Nous allons revenir ensemble sur ce concept, mais j’aimerais d’abord évoquer votre démarche d’intellectuel. En 2009, nous nous étions rencontrés pour la sortie de votre ouvrage Recherche le peuple désespérément. Vous y analysiez déjà la rupture entre les élites et le peuple, en constatant que la gauche avait perdu le contact avec son électorat traditionnel, passé en partie au Front national. Vous faisiez alors figure d’exception parmi les analystes politiques. Depuis, d’autres travaux ont prolongé cette réflexion, notamment ceux de Jérôme Fourquet (L’archipel français) ou de Christophe Guilluy.
Dans l’introduction de votre nouveau livre, vous évoquez la mission de l’intellectuel, notamment celle de repérer les « signaux faibles ». Que signifie cette expression, et pourquoi ces signaux sont-ils aujourd’hui si souvent niés ou mal interprétés ?
Gaël Brustier : Vous évoquiez Recherche le peuple désespérément, coécrit avec Jean-Philippe Huelin. Nous étions alors militants politiques, étudiants chercheurs — lui en histoire, moi en science politique — et nous observions attentivement notre pays. En politique, on s’en remet trop souvent aux sondages. Or, ceux-ci ne reflètent que des tendances déjà installées.

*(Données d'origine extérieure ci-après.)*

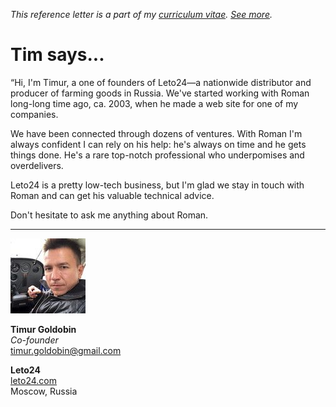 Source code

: _This reference letter is a part of my [curriculum vitae](/cv.html).
[See&nbsp;more](./)._

# Tim says...

<p class="quote">&#8220;Hi, I'm Timur, a one of founders of
Leto24&mdash;a nationwide distributor and producer of farming goods
in Russia.  We've started working with Roman long-long time ago,
ca. 2003, when he made a web site for one of my companies.</p>

We have been connected through dozens of ventures. With Roman I'm
always confident I can rely on his help: he's always on time and
he gets things done.  He's a rare top-notch professional who
underpomises and overdelivers.

Leto24 is a pretty low-tech business, but I'm glad we stay in touch
with Roman and can get his valuable technical advice.

Don't hesitate to ask me anything about Roman.

---

<img src="tg.jpeg" class="avatar">

**Timur Goldobin**<br>
_Co-founder_<br>
timur.goldobin@gmail.com<br>

**Leto24**<br>
[leto24.com](http://leto24.com)<br>
Moscow, Russia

Les véritables transformations apparaissent dans ces signaux faibles qu’il faut savoir discerner : l’évolution de certains électorats, des comportements sociaux, des visions du monde. Nous avions, par exemple, repéré très tôt la droitisation d’une partie de la gauche. Cela exige curiosité et observation.
Je crois qu’on ne peut pas comprendre la politique sans s’intéresser concrètement au pays, à ses habitants, à leur manière de vivre. C’est une forme d’enquête permanente, nourrie par la curiosité et le contact humain.
S.C. : Pourtant, beaucoup d’intellectuels français, par idéologie ou par confort, refusent de voir ces signaux faibles. Vous, vous revendiquez d’une approche gramscienne, c’est-à-dire d’une analyse détachée de toute grille idéologique préconçue. Est-ce cela qui explique la cécité de certains milieux intellectuels ?
G.B. : Oui, en partie. Beaucoup d’intellectuels ou de responsables politiques ne fréquentent que leur propre milieu et s’en remettent aux journaux pour « comprendre » la société. Or, on ne comprend qu’en allant vers les autres.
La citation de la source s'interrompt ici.